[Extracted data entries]
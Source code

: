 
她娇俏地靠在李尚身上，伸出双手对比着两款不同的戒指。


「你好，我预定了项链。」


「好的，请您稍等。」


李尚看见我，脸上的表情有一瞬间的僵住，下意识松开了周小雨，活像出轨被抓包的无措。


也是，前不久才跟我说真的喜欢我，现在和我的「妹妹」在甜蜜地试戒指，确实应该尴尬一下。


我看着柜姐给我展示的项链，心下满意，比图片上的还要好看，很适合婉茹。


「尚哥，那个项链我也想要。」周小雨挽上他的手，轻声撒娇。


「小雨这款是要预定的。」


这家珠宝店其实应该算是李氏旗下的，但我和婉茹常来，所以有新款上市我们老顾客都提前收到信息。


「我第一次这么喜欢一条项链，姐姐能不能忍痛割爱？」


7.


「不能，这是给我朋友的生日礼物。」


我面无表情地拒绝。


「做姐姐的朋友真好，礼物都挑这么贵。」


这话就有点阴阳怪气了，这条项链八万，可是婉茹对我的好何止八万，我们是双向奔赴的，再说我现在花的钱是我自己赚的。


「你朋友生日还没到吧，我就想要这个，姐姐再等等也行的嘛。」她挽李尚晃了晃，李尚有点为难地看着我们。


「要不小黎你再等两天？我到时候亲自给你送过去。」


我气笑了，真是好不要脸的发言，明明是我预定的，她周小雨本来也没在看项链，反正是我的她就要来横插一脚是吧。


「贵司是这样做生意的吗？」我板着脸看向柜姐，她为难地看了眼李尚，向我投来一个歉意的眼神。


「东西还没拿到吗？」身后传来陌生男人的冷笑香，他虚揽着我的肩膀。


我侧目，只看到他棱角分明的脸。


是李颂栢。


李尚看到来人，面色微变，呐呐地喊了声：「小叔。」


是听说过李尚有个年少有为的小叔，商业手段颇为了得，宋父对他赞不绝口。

--

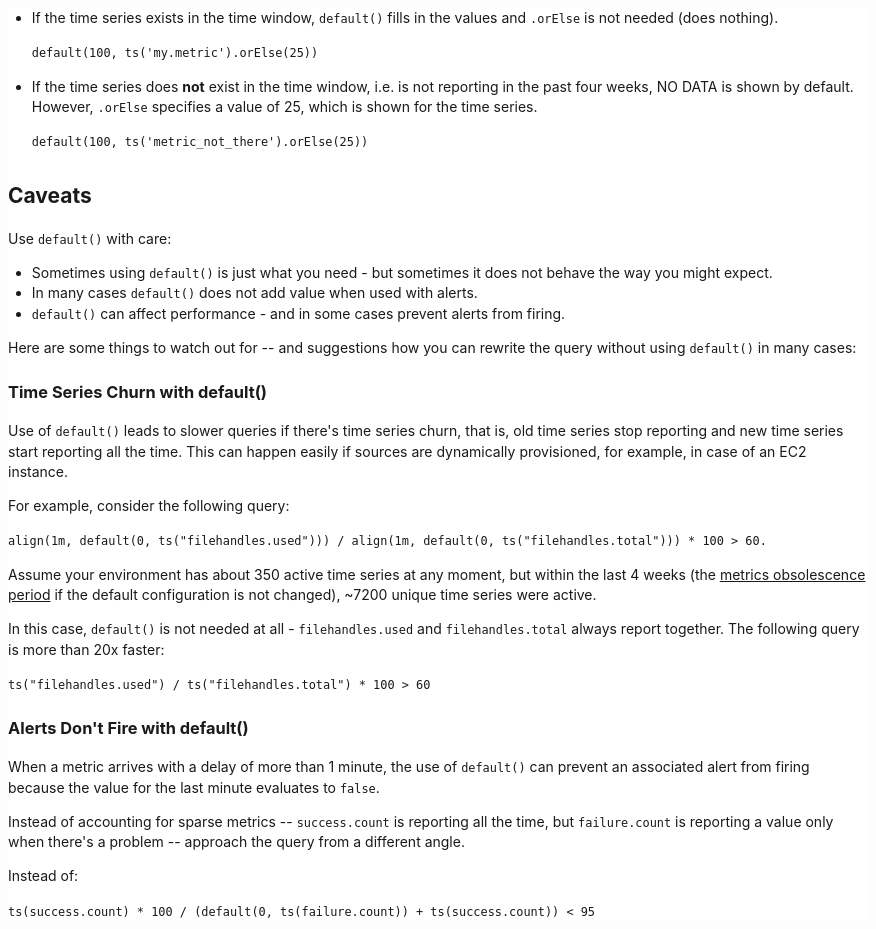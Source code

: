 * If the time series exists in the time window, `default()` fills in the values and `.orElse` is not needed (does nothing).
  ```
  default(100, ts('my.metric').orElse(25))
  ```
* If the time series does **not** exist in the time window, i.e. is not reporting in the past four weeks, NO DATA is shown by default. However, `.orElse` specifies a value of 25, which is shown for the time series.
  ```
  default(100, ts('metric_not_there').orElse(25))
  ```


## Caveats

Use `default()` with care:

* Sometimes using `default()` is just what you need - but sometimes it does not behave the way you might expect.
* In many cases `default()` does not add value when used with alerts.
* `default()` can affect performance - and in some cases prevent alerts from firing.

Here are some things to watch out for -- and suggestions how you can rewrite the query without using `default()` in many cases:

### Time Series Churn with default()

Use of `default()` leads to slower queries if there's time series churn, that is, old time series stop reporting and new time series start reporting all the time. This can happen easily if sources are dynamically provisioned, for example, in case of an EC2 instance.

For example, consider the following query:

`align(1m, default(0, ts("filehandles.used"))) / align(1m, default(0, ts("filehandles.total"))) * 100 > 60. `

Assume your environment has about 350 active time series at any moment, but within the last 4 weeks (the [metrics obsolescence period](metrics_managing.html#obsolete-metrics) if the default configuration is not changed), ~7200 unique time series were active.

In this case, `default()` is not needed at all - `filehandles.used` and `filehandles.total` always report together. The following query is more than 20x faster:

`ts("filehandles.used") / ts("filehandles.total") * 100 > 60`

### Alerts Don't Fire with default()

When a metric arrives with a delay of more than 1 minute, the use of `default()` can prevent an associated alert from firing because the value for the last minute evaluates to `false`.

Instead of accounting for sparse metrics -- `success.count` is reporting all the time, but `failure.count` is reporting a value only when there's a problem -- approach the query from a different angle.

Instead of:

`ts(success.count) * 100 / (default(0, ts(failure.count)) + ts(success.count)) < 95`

* * *

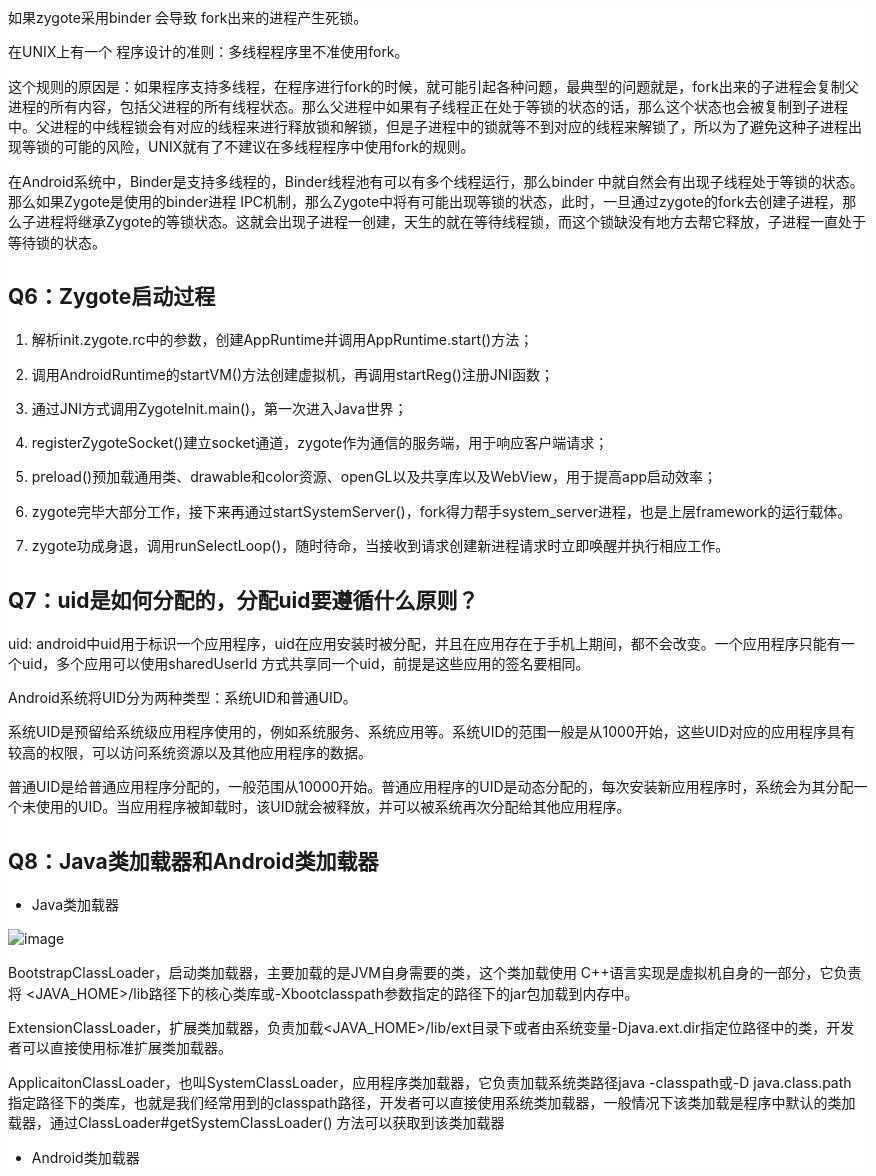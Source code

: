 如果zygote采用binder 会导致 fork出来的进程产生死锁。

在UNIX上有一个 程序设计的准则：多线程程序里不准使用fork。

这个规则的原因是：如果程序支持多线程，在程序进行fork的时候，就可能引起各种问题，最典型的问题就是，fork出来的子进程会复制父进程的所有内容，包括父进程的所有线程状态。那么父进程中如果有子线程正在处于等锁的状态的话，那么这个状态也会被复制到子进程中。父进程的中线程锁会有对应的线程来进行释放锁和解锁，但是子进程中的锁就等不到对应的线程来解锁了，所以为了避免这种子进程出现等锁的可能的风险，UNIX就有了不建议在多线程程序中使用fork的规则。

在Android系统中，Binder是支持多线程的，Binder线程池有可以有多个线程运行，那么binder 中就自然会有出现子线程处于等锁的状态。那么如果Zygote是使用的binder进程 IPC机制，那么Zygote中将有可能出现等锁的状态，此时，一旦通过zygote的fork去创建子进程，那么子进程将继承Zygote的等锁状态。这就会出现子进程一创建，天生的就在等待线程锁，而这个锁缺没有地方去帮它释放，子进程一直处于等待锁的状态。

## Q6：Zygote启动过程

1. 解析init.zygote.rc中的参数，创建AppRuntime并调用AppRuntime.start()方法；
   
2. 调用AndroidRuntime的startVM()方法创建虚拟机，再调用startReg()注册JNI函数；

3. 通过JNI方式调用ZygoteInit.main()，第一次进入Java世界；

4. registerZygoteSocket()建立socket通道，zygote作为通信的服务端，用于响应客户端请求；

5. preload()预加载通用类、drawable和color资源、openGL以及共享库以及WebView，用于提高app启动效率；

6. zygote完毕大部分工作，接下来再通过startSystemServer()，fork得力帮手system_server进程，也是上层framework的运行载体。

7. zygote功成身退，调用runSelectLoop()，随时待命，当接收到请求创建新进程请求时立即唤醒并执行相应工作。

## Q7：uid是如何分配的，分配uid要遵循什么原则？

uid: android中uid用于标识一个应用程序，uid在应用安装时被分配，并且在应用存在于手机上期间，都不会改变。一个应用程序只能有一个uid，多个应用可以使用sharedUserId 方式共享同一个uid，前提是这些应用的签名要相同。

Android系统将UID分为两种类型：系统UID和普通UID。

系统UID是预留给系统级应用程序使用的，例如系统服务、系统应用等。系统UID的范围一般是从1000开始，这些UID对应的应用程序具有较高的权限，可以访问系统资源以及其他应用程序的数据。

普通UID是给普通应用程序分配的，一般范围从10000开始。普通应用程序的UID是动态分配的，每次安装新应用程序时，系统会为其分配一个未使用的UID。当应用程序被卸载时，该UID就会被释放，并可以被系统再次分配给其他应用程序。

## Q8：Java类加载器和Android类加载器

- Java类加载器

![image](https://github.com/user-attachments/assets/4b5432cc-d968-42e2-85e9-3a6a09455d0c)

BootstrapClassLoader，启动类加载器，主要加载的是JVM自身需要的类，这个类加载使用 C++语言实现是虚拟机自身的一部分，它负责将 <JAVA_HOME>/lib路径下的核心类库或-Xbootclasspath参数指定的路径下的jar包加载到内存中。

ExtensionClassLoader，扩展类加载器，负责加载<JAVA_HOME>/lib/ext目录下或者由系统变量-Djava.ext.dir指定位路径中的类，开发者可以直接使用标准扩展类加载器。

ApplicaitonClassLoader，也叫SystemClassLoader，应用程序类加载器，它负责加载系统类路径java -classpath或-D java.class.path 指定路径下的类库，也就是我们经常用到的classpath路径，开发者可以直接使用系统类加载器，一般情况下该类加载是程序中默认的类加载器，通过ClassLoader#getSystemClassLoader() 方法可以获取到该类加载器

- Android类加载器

§ **REQUIRED ACTION**
Check each line above for the string "needed" and show the ones that have it.

§ **WRITTEN SOLUTION**
: * If the time series exists in the time window, `default()` fills in the values and `.orElse` is not needed (does nothing).
In this case, `default()` is not needed at all - `filehandles.used` and `filehandles.total` always report together. The following query is more than 20x faster:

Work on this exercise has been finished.